━━━ Data for review ━━━
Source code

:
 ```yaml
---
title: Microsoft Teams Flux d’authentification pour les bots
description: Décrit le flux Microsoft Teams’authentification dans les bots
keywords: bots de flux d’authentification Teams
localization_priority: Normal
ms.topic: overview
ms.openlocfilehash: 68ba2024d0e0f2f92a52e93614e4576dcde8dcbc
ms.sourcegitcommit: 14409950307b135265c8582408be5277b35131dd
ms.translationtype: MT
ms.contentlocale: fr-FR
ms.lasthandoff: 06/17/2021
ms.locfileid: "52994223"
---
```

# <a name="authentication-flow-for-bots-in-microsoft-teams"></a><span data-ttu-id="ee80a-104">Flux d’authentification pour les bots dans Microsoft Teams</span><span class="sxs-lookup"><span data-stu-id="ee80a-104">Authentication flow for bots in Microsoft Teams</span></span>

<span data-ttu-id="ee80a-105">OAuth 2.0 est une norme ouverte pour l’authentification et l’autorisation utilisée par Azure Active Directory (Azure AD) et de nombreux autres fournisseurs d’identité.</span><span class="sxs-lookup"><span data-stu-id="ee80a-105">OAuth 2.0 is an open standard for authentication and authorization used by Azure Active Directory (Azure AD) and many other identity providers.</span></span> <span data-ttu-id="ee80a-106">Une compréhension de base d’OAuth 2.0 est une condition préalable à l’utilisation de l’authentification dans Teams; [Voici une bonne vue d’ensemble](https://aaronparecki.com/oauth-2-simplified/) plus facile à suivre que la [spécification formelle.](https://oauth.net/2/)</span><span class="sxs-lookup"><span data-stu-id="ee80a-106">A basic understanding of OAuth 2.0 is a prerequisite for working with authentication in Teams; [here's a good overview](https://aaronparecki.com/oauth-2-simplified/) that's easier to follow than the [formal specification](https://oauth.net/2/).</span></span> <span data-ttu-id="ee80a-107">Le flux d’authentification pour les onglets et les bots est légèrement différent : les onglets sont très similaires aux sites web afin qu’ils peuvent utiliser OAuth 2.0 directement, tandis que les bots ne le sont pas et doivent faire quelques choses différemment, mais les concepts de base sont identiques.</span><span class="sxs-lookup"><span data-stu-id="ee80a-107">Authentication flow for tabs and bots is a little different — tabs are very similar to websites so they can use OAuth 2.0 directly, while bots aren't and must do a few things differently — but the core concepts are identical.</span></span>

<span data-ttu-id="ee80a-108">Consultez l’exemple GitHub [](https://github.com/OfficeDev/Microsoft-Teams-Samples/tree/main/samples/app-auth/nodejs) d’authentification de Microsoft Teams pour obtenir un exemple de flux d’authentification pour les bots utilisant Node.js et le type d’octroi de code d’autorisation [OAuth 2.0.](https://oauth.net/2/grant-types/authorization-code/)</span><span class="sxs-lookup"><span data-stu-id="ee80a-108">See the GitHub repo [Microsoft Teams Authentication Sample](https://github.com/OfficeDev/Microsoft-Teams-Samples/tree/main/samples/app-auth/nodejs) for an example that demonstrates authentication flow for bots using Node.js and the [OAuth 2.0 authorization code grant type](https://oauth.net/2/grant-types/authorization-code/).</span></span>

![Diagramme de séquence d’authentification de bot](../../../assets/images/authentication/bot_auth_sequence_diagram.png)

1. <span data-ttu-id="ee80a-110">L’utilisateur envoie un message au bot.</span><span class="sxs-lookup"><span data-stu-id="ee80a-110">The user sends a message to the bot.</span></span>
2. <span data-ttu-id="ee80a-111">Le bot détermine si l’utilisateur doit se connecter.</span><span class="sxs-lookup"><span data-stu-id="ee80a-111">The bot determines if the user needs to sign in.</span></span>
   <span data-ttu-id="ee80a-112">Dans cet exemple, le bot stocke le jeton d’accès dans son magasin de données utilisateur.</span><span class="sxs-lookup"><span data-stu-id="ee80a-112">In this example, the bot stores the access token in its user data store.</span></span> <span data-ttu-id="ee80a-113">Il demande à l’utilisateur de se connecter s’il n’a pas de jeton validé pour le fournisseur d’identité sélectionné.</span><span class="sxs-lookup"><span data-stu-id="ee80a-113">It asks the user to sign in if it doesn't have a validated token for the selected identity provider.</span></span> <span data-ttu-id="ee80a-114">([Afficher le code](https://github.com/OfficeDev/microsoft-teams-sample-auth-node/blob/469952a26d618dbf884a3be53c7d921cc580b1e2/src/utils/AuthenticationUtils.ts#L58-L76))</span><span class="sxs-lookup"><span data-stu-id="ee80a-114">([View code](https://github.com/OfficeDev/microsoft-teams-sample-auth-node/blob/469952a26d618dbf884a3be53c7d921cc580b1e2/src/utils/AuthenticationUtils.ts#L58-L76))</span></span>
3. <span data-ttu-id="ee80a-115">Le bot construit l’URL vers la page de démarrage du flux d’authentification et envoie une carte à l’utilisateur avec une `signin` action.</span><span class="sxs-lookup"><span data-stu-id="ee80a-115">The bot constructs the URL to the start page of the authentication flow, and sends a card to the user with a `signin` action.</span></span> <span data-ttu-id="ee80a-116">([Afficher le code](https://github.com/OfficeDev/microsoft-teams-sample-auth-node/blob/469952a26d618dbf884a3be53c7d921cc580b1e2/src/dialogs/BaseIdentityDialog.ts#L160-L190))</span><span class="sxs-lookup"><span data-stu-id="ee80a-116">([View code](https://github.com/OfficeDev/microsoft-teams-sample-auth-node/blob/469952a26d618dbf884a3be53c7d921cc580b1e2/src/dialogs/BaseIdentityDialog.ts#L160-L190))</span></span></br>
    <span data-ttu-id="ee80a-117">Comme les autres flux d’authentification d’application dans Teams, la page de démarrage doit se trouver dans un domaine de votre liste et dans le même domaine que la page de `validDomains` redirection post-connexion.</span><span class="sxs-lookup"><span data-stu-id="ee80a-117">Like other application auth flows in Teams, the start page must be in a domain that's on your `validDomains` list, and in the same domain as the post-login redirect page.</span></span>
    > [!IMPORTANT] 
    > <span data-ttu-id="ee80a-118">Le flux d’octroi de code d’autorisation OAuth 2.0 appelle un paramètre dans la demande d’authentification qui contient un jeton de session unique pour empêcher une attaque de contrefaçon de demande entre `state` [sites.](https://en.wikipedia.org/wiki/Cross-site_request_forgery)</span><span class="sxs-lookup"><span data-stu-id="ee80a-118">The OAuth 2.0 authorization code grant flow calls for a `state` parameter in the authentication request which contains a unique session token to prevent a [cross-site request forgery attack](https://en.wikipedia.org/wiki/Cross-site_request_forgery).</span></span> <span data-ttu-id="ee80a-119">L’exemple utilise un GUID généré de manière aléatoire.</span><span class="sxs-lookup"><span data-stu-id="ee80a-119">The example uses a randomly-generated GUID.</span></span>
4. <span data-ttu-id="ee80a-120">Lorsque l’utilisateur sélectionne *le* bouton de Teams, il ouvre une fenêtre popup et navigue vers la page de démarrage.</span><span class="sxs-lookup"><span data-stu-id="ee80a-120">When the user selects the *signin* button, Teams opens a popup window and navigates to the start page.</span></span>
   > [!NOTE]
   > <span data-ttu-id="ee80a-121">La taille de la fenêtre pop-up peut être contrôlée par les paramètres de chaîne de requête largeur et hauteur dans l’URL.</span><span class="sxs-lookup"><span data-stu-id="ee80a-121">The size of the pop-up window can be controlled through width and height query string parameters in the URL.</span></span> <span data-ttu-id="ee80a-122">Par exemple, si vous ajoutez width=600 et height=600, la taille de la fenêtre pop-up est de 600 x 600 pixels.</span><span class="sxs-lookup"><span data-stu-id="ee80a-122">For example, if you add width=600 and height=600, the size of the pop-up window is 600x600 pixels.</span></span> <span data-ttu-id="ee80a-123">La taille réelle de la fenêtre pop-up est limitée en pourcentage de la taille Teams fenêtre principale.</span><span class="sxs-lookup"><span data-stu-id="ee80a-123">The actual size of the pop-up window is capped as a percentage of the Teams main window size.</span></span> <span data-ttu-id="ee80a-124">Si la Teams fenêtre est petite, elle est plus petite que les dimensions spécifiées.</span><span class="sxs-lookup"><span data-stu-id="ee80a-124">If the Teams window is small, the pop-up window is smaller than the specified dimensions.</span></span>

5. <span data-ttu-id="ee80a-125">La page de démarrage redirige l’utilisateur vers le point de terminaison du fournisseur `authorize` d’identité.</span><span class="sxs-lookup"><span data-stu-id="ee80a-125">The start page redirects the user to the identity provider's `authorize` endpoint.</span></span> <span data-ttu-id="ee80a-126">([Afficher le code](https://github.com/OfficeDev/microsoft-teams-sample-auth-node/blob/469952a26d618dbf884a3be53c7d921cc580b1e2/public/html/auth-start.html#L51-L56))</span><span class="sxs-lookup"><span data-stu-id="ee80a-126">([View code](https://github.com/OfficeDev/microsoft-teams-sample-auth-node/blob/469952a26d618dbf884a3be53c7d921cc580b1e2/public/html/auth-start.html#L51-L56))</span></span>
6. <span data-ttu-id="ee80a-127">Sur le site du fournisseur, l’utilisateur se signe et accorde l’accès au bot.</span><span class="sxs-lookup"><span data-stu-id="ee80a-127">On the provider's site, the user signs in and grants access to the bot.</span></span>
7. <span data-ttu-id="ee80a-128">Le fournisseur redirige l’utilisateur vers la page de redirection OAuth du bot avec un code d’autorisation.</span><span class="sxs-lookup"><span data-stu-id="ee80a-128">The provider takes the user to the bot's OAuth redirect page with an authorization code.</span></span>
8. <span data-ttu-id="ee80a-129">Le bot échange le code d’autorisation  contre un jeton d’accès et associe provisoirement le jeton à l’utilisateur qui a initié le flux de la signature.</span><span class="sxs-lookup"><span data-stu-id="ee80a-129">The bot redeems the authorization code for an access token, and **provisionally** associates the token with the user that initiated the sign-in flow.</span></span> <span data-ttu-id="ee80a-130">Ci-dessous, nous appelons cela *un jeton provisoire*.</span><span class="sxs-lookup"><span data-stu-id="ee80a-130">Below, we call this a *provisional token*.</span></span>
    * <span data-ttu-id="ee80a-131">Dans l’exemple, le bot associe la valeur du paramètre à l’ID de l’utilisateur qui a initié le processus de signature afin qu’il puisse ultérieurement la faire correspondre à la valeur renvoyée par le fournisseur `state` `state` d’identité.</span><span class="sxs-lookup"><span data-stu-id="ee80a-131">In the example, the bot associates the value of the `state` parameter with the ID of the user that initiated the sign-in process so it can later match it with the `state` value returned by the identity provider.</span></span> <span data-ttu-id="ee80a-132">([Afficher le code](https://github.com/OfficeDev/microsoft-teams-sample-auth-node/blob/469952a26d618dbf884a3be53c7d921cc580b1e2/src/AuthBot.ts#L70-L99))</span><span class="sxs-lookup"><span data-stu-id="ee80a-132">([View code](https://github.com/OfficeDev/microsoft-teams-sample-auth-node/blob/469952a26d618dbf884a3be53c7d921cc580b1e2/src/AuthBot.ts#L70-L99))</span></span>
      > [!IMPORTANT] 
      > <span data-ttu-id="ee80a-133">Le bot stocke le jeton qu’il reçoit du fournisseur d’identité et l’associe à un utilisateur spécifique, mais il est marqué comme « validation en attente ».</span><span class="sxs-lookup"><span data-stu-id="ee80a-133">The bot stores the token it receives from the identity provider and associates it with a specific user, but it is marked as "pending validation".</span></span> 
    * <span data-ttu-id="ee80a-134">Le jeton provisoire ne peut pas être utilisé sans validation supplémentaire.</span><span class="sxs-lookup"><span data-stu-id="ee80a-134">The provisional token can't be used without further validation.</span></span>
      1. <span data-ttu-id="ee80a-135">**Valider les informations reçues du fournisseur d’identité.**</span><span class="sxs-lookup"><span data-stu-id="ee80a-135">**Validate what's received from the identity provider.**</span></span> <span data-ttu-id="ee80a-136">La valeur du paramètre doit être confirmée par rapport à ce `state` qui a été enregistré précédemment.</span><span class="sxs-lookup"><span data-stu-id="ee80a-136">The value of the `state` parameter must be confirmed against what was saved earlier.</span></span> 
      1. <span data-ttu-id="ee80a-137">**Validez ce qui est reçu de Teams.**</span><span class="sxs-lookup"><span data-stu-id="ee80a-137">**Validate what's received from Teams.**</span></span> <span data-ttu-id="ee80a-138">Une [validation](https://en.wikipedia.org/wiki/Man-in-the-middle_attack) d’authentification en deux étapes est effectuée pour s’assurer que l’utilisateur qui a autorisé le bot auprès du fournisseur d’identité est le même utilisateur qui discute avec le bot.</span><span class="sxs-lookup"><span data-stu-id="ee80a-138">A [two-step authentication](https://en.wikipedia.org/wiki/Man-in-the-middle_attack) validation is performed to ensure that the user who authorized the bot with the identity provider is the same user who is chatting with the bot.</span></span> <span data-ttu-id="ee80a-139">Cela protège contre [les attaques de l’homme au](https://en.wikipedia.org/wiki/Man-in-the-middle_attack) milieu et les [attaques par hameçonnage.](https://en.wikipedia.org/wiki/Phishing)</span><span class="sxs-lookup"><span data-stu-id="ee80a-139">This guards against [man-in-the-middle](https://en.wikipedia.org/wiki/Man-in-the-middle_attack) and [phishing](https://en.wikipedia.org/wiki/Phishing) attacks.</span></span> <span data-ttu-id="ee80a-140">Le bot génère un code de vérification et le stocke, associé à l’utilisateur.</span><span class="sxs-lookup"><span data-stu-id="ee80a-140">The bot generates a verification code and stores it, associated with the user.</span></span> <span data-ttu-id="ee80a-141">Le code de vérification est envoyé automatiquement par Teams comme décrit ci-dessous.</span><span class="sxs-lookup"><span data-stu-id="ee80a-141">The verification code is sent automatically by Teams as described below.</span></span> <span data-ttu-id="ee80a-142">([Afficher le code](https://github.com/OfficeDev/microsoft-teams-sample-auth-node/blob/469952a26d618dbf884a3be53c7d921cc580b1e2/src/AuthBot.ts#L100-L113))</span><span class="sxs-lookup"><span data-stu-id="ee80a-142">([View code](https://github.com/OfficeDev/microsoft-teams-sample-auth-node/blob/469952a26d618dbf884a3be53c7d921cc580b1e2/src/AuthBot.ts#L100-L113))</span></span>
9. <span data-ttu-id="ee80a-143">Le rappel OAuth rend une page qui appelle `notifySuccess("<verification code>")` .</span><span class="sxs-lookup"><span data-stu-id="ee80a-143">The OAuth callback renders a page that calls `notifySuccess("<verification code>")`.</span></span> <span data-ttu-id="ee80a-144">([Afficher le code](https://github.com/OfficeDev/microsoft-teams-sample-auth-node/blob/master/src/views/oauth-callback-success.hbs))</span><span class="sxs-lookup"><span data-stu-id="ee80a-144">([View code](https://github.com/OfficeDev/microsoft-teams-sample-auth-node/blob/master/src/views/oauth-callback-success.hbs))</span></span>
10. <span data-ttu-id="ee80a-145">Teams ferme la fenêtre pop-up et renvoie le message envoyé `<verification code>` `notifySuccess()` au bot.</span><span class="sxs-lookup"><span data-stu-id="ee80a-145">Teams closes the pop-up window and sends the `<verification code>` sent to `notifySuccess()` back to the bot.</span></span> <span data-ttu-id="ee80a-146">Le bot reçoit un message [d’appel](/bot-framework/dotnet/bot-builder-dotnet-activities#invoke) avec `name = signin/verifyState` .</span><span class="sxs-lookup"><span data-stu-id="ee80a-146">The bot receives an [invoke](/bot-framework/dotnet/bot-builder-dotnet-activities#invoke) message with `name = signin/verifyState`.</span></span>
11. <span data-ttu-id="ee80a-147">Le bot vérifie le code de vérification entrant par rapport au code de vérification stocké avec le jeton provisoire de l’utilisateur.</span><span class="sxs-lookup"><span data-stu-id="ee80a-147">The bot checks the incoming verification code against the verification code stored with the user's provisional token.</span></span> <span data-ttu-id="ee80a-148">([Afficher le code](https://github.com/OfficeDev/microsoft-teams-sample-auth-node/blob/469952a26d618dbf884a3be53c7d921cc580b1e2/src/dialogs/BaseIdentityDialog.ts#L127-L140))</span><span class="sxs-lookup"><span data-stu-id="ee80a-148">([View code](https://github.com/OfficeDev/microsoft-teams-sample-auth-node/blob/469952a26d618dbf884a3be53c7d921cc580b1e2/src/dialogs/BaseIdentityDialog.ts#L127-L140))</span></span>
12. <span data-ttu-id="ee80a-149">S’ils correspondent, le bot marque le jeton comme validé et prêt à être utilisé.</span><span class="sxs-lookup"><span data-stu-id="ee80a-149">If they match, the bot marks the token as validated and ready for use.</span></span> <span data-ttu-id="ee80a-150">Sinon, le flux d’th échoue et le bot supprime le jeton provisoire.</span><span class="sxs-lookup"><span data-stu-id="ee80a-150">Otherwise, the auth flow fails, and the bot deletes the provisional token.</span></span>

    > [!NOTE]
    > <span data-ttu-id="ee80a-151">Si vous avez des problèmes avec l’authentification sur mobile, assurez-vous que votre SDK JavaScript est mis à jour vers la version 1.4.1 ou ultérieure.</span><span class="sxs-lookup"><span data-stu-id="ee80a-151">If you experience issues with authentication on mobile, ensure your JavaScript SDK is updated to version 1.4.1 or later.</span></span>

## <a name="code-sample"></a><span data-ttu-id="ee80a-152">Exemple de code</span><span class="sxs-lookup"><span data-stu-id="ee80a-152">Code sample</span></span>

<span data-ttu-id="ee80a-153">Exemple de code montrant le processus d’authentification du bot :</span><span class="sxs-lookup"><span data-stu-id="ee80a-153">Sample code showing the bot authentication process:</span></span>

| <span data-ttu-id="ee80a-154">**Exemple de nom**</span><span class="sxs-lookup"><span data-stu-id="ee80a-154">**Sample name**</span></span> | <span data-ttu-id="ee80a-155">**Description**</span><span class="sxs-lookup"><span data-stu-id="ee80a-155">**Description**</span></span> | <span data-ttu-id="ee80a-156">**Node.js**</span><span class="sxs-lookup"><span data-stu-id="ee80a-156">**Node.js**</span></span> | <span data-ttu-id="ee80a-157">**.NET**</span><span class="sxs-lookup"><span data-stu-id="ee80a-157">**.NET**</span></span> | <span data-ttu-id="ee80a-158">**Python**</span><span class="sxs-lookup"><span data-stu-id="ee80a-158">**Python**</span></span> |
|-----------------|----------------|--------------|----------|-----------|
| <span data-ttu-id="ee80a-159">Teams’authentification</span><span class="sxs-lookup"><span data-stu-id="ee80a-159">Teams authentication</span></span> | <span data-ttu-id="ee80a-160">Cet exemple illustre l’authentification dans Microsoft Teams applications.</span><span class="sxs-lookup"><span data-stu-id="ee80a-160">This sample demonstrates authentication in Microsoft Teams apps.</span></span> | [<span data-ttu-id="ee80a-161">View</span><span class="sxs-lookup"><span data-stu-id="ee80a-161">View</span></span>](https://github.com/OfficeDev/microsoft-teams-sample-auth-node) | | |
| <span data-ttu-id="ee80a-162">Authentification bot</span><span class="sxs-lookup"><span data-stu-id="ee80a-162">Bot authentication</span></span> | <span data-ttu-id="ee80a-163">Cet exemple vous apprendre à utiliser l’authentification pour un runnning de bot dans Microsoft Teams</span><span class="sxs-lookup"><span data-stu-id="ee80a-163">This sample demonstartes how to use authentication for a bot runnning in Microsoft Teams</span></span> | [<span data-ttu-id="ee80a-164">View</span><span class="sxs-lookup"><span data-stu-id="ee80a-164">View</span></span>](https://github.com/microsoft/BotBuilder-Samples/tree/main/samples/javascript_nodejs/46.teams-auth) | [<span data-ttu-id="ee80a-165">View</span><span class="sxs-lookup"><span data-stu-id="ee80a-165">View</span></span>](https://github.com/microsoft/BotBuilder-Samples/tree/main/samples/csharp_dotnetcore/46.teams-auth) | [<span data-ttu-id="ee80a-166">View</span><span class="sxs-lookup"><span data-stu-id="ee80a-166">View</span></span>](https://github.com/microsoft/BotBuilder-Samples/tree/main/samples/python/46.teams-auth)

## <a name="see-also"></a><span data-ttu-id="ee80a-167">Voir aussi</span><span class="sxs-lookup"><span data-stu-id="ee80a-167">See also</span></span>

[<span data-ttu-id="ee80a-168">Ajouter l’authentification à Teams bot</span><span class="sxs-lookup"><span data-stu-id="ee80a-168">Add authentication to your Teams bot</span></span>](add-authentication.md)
━━━
Task description: Above are the records. Copy the lines beginning at the one that has "rappel OAuth rend" and ending with the one that has "ferme la fenêtre", unchanged.

Answer space:
9. <span data-ttu-id="ee80a-143">Le rappel OAuth rend une page qui appelle `notifySuccess("<verification code>")` .</span><span class="sxs-lookup"><span data-stu-id="ee80a-143">The OAuth callback renders a page that calls `notifySuccess("<verification code>")`.</span></span> <span data-ttu-id="ee80a-144">([Afficher le code](https://github.com/OfficeDev/microsoft-teams-sample-auth-node/blob/master/src/views/oauth-callback-success.hbs))</span><span class="sxs-lookup"><span data-stu-id="ee80a-144">([View code](https://github.com/OfficeDev/microsoft-teams-sample-auth-node/blob/master/src/views/oauth-callback-success.hbs))</span></span>
10. <span data-ttu-id="ee80a-145">Teams ferme la fenêtre pop-up et renvoie le message envoyé `<verification code>` `notifySuccess()` au bot.</span><span class="sxs-lookup"><span data-stu-id="ee80a-145">Teams closes the pop-up window and sends the `<verification code>` sent to `notifySuccess()` back to the bot.</span></span> <span data-ttu-id="ee80a-146">Le bot reçoit un message [d’appel](/bot-framework/dotnet/bot-builder-dotnet-activities#invoke) avec `name = signin/verifyState` .</span><span class="sxs-lookup"><span data-stu-id="ee80a-146">The bot receives an [invoke](/bot-framework/dotnet/bot-builder-dotnet-activities#invoke) message with `name = signin/verifyState`.</span></span>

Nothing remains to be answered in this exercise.